Prompt.
Look for "# What is LibreSphere?" in the entries below. Then write out exactly the line that holds it and every line after it, to the last, and nothing else.

Given entries: Begin

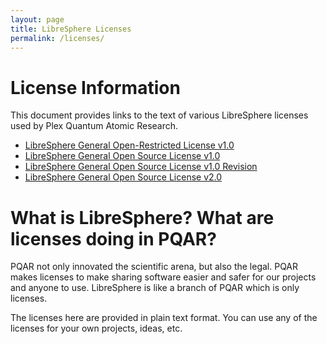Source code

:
 ```yaml
---
layout: page
title: LibreSphere Licenses
permalink: /licenses/
---
```


# License Information

This document provides links to the text of various LibreSphere licenses used by Plex Quantum Atomic Research.

- [LibreSphere General Open-Restricted License v1.0](licenses/LibreSphere_General_Open_Restricted_License_v1.0.txt)
- [LibreSphere General Open Source License v1.0](licenses/LibreSphere_General_Open_Source_License_v1.0.txt)
- [LibreSphere General Open Source License v1.0 Revision](licenses/LibreSphere_General_Open_Source_License_v1.0_Revision.txt)
- [LibreSphere General Open Source License v2.0](licenses/LibreSphere_General_Open_Source_License_v2.0.txt)

# What is LibreSphere? What are licenses doing in PQAR?
PQAR not only innovated the scientific arena, but also the legal. PQAR makes licenses to make sharing software easier and safer for our projects and anyone to use. LibreSphere is like a branch of PQAR which is only licenses.

The licenses here are provided in plain text format. You can use any of the licenses for your own projects, ideas, etc.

Given entries: End

Response to this exercise.
# What is LibreSphere? What are licenses doing in PQAR?
PQAR not only innovated the scientific arena, but also the legal. PQAR makes licenses to make sharing software easier and safer for our projects and anyone to use. LibreSphere is like a branch of PQAR which is only licenses.

The licenses here are provided in plain text format. You can use any of the licenses for your own projects, ideas, etc.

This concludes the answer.